§ Brief: The goal here is an exact copy of the entries below, without their pictures.

BEGIN Data to examine

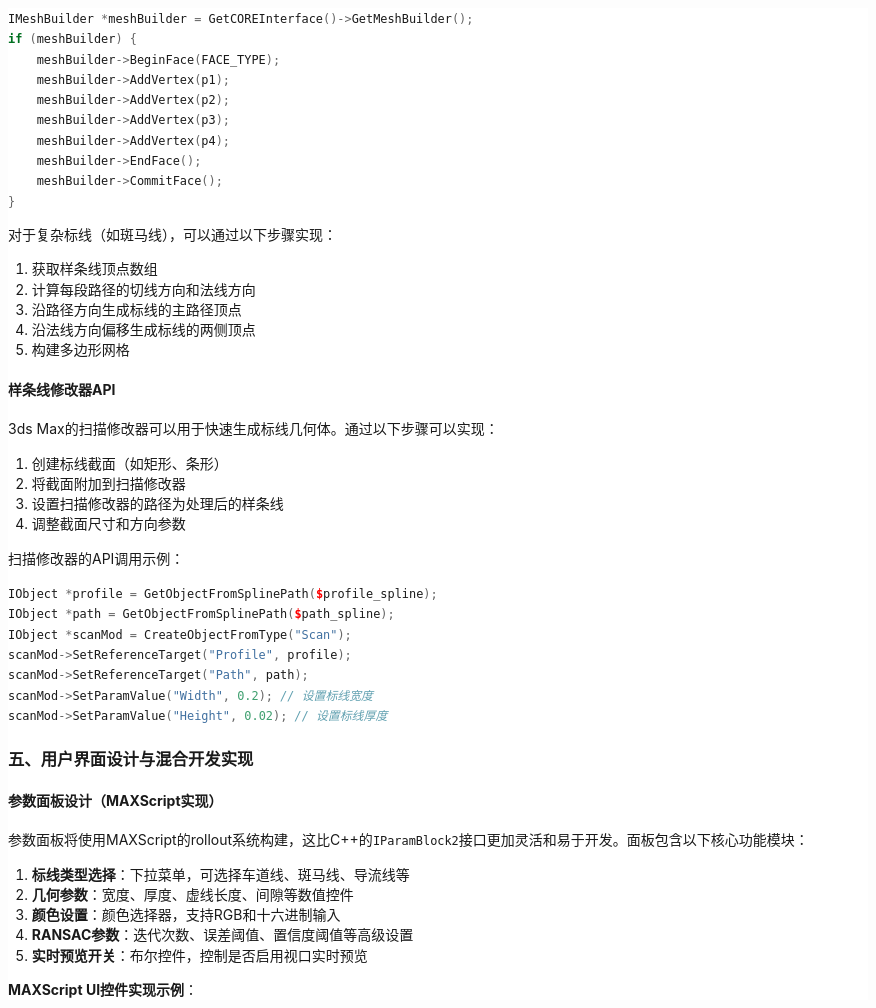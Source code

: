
 ```cpp
IMeshBuilder *meshBuilder = GetCOREInterface()->GetMeshBuilder();
if (meshBuilder) {
    meshBuilder->BeginFace(FACE_TYPE);
    meshBuilder->AddVertex(p1);
    meshBuilder->AddVertex(p2);
    meshBuilder->AddVertex(p3);
    meshBuilder->AddVertex(p4);
    meshBuilder->EndFace();
    meshBuilder->CommitFace();
}
```

对于复杂标线（如斑马线），可以通过以下步骤实现：

1. 获取样条线顶点数组
2. 计算每段路径的切线方向和法线方向
3. 沿路径方向生成标线的主路径顶点
4. 沿法线方向偏移生成标线的两侧顶点
5. 构建多边形网格

#### 样条线修改器API

3ds Max的扫描修改器可以用于快速生成标线几何体。通过以下步骤可以实现：

1. 创建标线截面（如矩形、条形）
2. 将截面附加到扫描修改器
3. 设置扫描修改器的路径为处理后的样条线
4. 调整截面尺寸和方向参数

扫描修改器的API调用示例：

```cpp
IObject *profile = GetObjectFromSplinePath($profile_spline);
IObject *path = GetObjectFromSplinePath($path_spline);
IObject *scanMod = CreateObjectFromType("Scan");
scanMod->SetReferenceTarget("Profile", profile);
scanMod->SetReferenceTarget("Path", path);
scanMod->SetParamValue("Width", 0.2); // 设置标线宽度
scanMod->SetParamValue("Height", 0.02); // 设置标线厚度
```

### 五、用户界面设计与混合开发实现

#### 参数面板设计（MAXScript实现）

参数面板将使用MAXScript的rollout系统构建，这比C++的`IParamBlock2`接口更加灵活和易于开发。面板包含以下核心功能模块：

1. **标线类型选择**：下拉菜单，可选择车道线、斑马线、导流线等
2. **几何参数**：宽度、厚度、虚线长度、间隙等数值控件
3. **颜色设置**：颜色选择器，支持RGB和十六进制输入
4. **RANSAC参数**：迭代次数、误差阈值、置信度阈值等高级设置
5. **实时预览开关**：布尔控件，控制是否启用视口实时预览

**MAXScript UI控件实现示例**：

END Data to examine

§ Task solution:
Source code

:
 ```cpp
IMeshBuilder *meshBuilder = GetCOREInterface()->GetMeshBuilder();
if (meshBuilder) {
    meshBuilder->BeginFace(FACE_TYPE);
    meshBuilder->AddVertex(p1);
    meshBuilder->AddVertex(p2);
    meshBuilder->AddVertex(p3);
    meshBuilder->AddVertex(p4);
    meshBuilder->EndFace();
    meshBuilder->CommitFace();
}
```

对于复杂标线（如斑马线），可以通过以下步骤实现：

1. 获取样条线顶点数组
2. 计算每段路径的切线方向和法线方向
3. 沿路径方向生成标线的主路径顶点
4. 沿法线方向偏移生成标线的两侧顶点
5. 构建多边形网格

#### 样条线修改器API

3ds Max的扫描修改器可以用于快速生成标线几何体。通过以下步骤可以实现：

1. 创建标线截面（如矩形、条形）
2. 将截面附加到扫描修改器
3. 设置扫描修改器的路径为处理后的样条线
4. 调整截面尺寸和方向参数

扫描修改器的API调用示例：

```cpp
IObject *profile = GetObjectFromSplinePath($profile_spline);
IObject *path = GetObjectFromSplinePath($path_spline);
IObject *scanMod = CreateObjectFromType("Scan");
scanMod->SetReferenceTarget("Profile", profile);
scanMod->SetReferenceTarget("Path", path);
scanMod->SetParamValue("Width", 0.2); // 设置标线宽度
scanMod->SetParamValue("Height", 0.02); // 设置标线厚度
```

### 五、用户界面设计与混合开发实现

#### 参数面板设计（MAXScript实现）

参数面板将使用MAXScript的rollout系统构建，这比C++的`IParamBlock2`接口更加灵活和易于开发。面板包含以下核心功能模块：

1. **标线类型选择**：下拉菜单，可选择车道线、斑马线、导流线等
2. **几何参数**：宽度、厚度、虚线长度、间隙等数值控件
3. **颜色设置**：颜色选择器，支持RGB和十六进制输入
4. **RANSAC参数**：迭代次数、误差阈值、置信度阈值等高级设置
5. **实时预览开关**：布尔控件，控制是否启用视口实时预览

**MAXScript UI控件实现示例**：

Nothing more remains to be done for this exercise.